Também as medidas de proteção em relação aos pais estão a cargo do Conselho Tutelar. São elas:



I - encaminhamento a programa oficial ou comunitário de proteção à família;
II - inclusão em programa oficial ou comunitário de auxílio, orientação e tratamento a alcoólatras e toxicômanos;
III - encaminhamento a tratamento psicológico ou psiquiátrico;
IV - encaminhamento a cursos ou programas de orientação;
V - obrigação de matricular o filho ou pupilo e acompanhar sua freqüência e aproveitamento escolar;
VI - obrigação de encaminhar a criança ou adolescente a tratamento especializado;
VII – advertência”.

Note-se que do mesmo modo tal atribuição do Conselho Tutelar está prevista no próprio Estatuto da Criança e do Adolescente: “Art. 136. São atribuições do Conselho Tutelar: II - atender e aconselhar os pais ou responsável, aplicando as medidas previstas no art. 129, I a VII”.

Além destas atribuições do Conselho Tutelar – verdadeiros deveres! –, o próprio Ministério Público tem poderes para diretamente, independentemente de provocação do Judiciário, aplicar medidas, requisitar perícias, documentos, condução coercitiva, inclusive em relação aos interesses individuais das crianças e adolescentes. E tudo isso pode muitas vezes o Promotor fazer por telefone, e-mail, ou por ofício próprio, a ser entregue em mãos pelo Conselho ou pela Polícia, o que agiliza em muito a obtenção do resultado.

Art. 201. Compete ao Ministério Público:



V - promover o inquérito civil e a ação civil pública para a proteção dos interesses individuais, difusos ou coletivos relativos à infância e à adolescência, inclusive os definidos no art. 220, § 3º inciso II, da Constituição Federal;
VI - instaurar procedimentos administrativos e, para instruí-los:
a) expedir notificações para colher depoimentos ou esclarecimentos e, em caso de não comparecimento injustificado, requisitar condução coercitiva, inclusive pela polícia civil ou militar;
b) requisitar informações, exames, perícias e documentos de autoridades municipais, estaduais e federais, da administração direta ou indireta, bem como promover inspeções e diligências investigatórias;
c) requisitar informações e documentos a particulares e instituições privadas;
VII - instaurar sindicâncias, requisitar diligências investigatórias e determinar a instauração de inquérito policial, para apuração de ilícitos ou infrações às normas de proteção à infância e à juventude;

A bem da verdade, a verificação de risco, ou “verificação de situação do menor”, na nomenclatura do antigo e revogado Código de Menores (1979), era realmente procedimento necessário até 1990, dada a inexistência de previsão de conselhos tutelares e diante do perfil pré-constitucional do Ministério Público brasileiro.

É o que se pode ver dos arts. 94 e seguintes do Código, que instituíram à época o “procedimento verificatório simples” e o “procedimento verificatório contraditório”, este quando não houvesse concordância dos pais na medida a ser aplicada.
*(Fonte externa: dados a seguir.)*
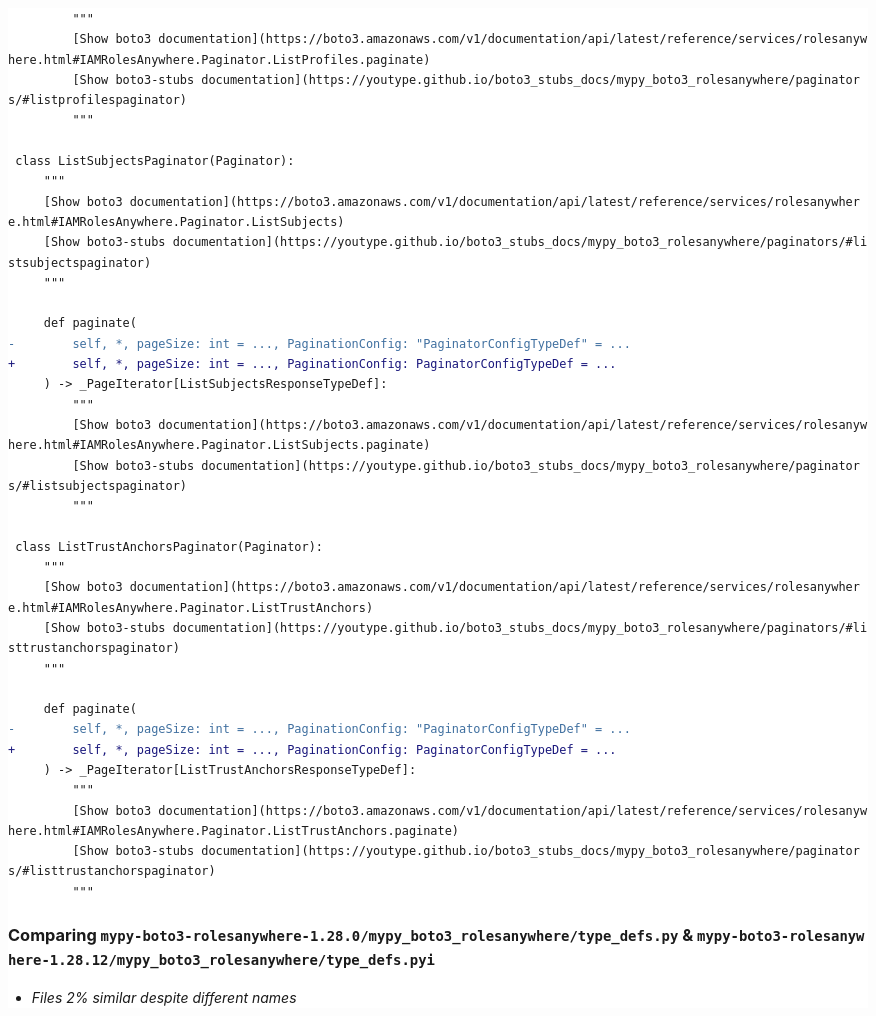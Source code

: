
 ```diff
         """
         [Show boto3 documentation](https://boto3.amazonaws.com/v1/documentation/api/latest/reference/services/rolesanywhere.html#IAMRolesAnywhere.Paginator.ListProfiles.paginate)
         [Show boto3-stubs documentation](https://youtype.github.io/boto3_stubs_docs/mypy_boto3_rolesanywhere/paginators/#listprofilespaginator)
         """
 
 class ListSubjectsPaginator(Paginator):
     """
     [Show boto3 documentation](https://boto3.amazonaws.com/v1/documentation/api/latest/reference/services/rolesanywhere.html#IAMRolesAnywhere.Paginator.ListSubjects)
     [Show boto3-stubs documentation](https://youtype.github.io/boto3_stubs_docs/mypy_boto3_rolesanywhere/paginators/#listsubjectspaginator)
     """
 
     def paginate(
-        self, *, pageSize: int = ..., PaginationConfig: "PaginatorConfigTypeDef" = ...
+        self, *, pageSize: int = ..., PaginationConfig: PaginatorConfigTypeDef = ...
     ) -> _PageIterator[ListSubjectsResponseTypeDef]:
         """
         [Show boto3 documentation](https://boto3.amazonaws.com/v1/documentation/api/latest/reference/services/rolesanywhere.html#IAMRolesAnywhere.Paginator.ListSubjects.paginate)
         [Show boto3-stubs documentation](https://youtype.github.io/boto3_stubs_docs/mypy_boto3_rolesanywhere/paginators/#listsubjectspaginator)
         """
 
 class ListTrustAnchorsPaginator(Paginator):
     """
     [Show boto3 documentation](https://boto3.amazonaws.com/v1/documentation/api/latest/reference/services/rolesanywhere.html#IAMRolesAnywhere.Paginator.ListTrustAnchors)
     [Show boto3-stubs documentation](https://youtype.github.io/boto3_stubs_docs/mypy_boto3_rolesanywhere/paginators/#listtrustanchorspaginator)
     """
 
     def paginate(
-        self, *, pageSize: int = ..., PaginationConfig: "PaginatorConfigTypeDef" = ...
+        self, *, pageSize: int = ..., PaginationConfig: PaginatorConfigTypeDef = ...
     ) -> _PageIterator[ListTrustAnchorsResponseTypeDef]:
         """
         [Show boto3 documentation](https://boto3.amazonaws.com/v1/documentation/api/latest/reference/services/rolesanywhere.html#IAMRolesAnywhere.Paginator.ListTrustAnchors.paginate)
         [Show boto3-stubs documentation](https://youtype.github.io/boto3_stubs_docs/mypy_boto3_rolesanywhere/paginators/#listtrustanchorspaginator)
         """
```

### Comparing `mypy-boto3-rolesanywhere-1.28.0/mypy_boto3_rolesanywhere/type_defs.py` & `mypy-boto3-rolesanywhere-1.28.12/mypy_boto3_rolesanywhere/type_defs.pyi`

 * *Files 2% similar despite different names*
Justamente o objetivo dos antigos procedimentos, segundo o Código, era aplicar “as medidas adequadas”.

Logo se vê, portanto, que não há mais qualquer interesse processual para na sistemática do Direito da Criança e do Adolescente instaurar-se procedimentos verificatórios, porque o que se postula nas “verificações de risco” – aplicação das medidas de proteção – não necessita de provimento jurisdicional.
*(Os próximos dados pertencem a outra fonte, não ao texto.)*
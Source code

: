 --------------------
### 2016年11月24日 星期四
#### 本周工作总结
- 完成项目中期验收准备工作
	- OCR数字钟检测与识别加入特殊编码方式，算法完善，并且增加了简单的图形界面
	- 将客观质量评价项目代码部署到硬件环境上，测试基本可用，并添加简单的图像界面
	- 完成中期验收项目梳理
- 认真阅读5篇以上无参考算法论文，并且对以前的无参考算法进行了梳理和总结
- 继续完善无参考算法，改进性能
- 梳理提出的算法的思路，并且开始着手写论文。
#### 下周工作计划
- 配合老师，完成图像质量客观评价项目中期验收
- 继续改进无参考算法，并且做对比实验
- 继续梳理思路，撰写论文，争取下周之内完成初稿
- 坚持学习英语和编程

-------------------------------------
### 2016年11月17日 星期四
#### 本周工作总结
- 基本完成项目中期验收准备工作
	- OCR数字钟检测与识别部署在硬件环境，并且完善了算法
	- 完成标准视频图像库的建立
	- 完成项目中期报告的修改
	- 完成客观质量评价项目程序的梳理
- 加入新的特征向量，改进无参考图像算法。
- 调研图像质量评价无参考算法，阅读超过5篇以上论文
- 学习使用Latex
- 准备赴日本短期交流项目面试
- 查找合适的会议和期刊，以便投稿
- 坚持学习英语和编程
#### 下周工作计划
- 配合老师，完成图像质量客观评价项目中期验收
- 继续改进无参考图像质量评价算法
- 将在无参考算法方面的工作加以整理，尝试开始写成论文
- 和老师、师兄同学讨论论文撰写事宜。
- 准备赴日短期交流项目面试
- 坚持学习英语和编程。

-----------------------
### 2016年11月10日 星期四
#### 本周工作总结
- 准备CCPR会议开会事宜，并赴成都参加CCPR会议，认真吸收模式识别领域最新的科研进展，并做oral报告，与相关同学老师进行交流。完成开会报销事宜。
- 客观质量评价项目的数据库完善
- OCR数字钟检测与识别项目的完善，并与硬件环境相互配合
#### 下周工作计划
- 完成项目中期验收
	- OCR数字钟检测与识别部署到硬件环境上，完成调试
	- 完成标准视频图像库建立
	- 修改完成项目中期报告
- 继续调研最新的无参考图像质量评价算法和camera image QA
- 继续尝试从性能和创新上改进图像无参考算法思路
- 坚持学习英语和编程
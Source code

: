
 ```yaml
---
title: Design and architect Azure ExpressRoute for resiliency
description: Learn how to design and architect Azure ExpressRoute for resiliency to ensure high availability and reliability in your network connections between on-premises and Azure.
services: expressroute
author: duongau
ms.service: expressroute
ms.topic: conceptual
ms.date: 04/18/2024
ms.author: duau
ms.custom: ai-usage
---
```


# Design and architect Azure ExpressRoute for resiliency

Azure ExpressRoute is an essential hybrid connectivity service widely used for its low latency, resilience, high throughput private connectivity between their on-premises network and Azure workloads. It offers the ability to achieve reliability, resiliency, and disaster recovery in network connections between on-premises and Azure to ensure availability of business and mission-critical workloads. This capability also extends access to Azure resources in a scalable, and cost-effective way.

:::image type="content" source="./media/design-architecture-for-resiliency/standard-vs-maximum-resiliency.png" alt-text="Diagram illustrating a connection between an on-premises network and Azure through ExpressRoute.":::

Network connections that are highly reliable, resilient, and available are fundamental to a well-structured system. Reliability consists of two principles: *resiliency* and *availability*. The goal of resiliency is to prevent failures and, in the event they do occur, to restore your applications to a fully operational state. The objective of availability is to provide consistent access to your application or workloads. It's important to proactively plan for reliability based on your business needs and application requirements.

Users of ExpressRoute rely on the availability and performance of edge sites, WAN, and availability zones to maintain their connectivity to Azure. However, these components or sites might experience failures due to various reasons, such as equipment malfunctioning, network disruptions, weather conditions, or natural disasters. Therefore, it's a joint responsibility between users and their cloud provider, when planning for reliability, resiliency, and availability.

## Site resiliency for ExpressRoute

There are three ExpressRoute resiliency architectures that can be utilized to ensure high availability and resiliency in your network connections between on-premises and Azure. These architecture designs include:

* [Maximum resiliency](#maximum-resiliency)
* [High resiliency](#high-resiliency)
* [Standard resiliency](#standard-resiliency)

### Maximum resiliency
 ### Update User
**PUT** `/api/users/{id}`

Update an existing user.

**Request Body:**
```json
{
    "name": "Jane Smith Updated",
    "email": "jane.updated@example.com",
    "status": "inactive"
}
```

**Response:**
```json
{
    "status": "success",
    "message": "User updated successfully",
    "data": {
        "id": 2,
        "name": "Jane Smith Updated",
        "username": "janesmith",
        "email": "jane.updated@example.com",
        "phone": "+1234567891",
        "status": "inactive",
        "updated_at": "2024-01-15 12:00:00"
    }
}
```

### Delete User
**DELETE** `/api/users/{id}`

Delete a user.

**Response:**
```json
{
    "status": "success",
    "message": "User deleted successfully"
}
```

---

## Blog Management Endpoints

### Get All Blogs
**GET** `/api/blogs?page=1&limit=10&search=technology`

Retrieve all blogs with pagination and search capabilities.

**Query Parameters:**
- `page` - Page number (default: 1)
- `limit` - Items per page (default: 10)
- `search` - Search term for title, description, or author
A uma, porque o Conselho Tutelar dispõe de todos os mecanismos legais para adotar por si só as medidas necessárias à proteção da infância e juventude.

A duas, porque em caso de ineficiência do Conselho Tutelar, pode o Ministério Público, também por si só e independentemente de provimento judicial, requisitar ao Conselho Tutelar a aplicação das medidas e ainda requisitar toda sorte de documentos, perícias, estudos sociais e demais atos necessários à proteção, inclusive de interesses puramente individuais.
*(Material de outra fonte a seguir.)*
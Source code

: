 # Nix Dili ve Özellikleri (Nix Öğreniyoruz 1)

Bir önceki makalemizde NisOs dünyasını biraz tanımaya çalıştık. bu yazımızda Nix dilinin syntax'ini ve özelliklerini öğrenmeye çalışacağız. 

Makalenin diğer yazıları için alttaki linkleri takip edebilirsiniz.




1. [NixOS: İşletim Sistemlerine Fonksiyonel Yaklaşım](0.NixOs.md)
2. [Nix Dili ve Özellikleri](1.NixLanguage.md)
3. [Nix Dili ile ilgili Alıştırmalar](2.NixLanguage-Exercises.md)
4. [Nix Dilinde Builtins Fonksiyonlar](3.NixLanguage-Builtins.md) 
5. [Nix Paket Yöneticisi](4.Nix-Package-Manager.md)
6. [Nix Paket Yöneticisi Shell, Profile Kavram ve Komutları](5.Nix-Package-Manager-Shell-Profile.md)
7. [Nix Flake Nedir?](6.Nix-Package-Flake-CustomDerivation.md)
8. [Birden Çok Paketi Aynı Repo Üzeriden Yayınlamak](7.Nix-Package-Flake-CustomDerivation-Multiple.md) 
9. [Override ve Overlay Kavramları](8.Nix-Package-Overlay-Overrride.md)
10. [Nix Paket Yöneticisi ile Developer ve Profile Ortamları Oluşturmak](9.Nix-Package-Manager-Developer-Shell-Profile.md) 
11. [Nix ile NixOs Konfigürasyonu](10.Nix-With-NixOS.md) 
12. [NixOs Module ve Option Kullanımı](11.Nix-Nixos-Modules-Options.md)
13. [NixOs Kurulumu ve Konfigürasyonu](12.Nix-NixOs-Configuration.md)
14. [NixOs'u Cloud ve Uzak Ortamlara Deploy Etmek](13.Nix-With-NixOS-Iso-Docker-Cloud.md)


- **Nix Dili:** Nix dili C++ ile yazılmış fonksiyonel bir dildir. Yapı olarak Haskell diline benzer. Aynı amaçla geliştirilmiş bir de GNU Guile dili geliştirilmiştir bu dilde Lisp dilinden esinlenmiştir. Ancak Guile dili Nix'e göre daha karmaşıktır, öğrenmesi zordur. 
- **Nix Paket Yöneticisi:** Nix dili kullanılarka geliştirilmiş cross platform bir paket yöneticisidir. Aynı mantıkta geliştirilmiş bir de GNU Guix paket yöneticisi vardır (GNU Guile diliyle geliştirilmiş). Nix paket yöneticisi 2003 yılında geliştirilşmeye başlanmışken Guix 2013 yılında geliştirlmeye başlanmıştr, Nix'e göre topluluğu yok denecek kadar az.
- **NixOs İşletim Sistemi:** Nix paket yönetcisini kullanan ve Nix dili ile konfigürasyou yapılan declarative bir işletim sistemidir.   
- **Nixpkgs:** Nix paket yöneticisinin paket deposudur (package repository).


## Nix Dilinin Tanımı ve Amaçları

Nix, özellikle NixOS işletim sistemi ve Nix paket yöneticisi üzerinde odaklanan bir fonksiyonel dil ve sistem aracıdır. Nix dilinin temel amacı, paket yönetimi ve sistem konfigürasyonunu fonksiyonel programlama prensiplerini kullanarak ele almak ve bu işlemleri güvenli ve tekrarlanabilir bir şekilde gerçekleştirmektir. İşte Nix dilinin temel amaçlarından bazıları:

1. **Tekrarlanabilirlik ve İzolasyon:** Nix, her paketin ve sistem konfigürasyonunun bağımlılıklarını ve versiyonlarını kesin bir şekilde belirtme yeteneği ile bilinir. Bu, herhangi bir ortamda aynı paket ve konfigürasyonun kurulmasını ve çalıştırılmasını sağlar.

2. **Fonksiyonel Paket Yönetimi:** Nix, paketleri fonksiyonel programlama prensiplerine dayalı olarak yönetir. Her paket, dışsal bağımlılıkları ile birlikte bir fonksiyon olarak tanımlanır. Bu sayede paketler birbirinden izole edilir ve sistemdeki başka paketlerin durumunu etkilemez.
Minha sugestão é que o Promotor de Justiça instaure um procedimento preparatório (ICP ou o nome que o valha) na Promotoria de Justiça e requisite verbalmente tudo o que for necessário para sanar o problema. Eu instauro uma simples "representação", que nem precisa ser remetida ao CSMP. E nela requisito o que for necessário e oriento o Conselho Tutelar a, em colegiado, decidir e aplicar por si só todas as medidas. Desafoga-se o Judiciário e, em consequência, obtém-se agilidade muito maior na proteção da infância e juventude.